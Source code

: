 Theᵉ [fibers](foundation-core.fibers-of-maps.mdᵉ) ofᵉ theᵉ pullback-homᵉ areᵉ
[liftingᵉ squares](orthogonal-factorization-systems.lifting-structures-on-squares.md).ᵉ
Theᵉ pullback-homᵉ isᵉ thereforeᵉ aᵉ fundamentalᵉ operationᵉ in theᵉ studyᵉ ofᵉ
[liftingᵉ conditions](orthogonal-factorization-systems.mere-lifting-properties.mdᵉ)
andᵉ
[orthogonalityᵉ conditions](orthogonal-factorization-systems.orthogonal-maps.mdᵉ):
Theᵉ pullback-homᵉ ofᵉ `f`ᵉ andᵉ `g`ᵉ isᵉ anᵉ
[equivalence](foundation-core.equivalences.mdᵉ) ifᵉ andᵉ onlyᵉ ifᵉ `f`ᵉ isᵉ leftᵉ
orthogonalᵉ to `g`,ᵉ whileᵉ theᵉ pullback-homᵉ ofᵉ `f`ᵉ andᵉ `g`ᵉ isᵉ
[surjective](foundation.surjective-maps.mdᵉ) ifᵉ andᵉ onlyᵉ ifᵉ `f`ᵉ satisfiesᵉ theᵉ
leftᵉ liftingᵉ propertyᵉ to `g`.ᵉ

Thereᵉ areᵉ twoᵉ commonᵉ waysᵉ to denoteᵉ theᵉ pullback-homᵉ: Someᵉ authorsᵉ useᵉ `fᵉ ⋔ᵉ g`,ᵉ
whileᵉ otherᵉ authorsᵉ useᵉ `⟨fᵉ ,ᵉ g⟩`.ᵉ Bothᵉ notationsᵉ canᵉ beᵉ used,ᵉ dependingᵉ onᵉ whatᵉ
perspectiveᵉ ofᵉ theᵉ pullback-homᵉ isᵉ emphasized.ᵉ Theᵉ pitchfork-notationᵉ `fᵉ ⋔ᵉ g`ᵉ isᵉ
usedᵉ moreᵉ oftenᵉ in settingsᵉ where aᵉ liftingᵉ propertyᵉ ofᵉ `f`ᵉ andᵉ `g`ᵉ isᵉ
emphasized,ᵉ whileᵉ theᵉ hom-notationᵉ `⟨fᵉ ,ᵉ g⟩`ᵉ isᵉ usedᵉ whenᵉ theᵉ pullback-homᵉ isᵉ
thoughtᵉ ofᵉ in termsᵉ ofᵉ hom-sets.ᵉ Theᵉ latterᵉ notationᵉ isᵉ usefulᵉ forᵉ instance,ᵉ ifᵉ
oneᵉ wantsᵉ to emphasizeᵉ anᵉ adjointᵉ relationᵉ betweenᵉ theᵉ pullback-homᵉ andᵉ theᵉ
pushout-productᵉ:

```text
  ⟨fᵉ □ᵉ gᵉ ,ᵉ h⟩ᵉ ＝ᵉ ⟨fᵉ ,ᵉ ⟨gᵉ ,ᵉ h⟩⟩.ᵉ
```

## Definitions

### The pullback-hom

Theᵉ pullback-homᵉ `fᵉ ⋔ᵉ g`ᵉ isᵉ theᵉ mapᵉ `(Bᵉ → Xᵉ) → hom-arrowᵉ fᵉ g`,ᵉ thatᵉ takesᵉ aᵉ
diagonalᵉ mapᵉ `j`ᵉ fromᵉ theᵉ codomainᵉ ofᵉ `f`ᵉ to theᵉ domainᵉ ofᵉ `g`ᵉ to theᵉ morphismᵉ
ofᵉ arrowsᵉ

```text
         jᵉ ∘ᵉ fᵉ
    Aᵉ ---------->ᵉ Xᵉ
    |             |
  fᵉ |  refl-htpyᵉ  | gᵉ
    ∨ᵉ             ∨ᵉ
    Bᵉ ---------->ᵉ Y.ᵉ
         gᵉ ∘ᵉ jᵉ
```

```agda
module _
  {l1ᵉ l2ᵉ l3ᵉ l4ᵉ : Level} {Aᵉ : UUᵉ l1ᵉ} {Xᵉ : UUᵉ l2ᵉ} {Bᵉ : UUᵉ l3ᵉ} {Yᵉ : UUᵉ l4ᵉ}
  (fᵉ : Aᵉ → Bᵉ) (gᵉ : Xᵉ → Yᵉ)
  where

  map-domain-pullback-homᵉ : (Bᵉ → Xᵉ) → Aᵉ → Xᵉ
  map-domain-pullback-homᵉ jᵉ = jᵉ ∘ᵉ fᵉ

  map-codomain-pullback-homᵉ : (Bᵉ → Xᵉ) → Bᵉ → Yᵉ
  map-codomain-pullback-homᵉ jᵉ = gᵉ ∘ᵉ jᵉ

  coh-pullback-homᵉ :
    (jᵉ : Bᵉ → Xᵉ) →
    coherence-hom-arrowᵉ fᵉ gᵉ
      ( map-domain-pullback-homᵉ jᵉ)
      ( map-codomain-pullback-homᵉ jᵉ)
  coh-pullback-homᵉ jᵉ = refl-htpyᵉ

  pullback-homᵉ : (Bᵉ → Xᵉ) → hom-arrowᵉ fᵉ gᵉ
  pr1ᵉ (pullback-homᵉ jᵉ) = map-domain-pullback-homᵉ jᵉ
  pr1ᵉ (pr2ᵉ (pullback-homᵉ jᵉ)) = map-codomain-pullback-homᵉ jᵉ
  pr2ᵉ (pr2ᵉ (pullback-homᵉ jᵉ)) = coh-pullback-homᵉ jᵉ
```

_ _ _ _ _ _ _

:: EXERCISE AIM ::
Lines in the records above that carry the word "onlyᵉ" are to be located and copied.

:: REPLY TO THE EXERCISE ::
[equivalence](foundation-core.equivalences.mdᵉ) ifᵉ andᵉ onlyᵉ ifᵉ `f`ᵉ isᵉ leftᵉ
[surjective](foundation.surjective-maps.mdᵉ) ifᵉ andᵉ onlyᵉ ifᵉ `f`ᵉ satisfiesᵉ theᵉ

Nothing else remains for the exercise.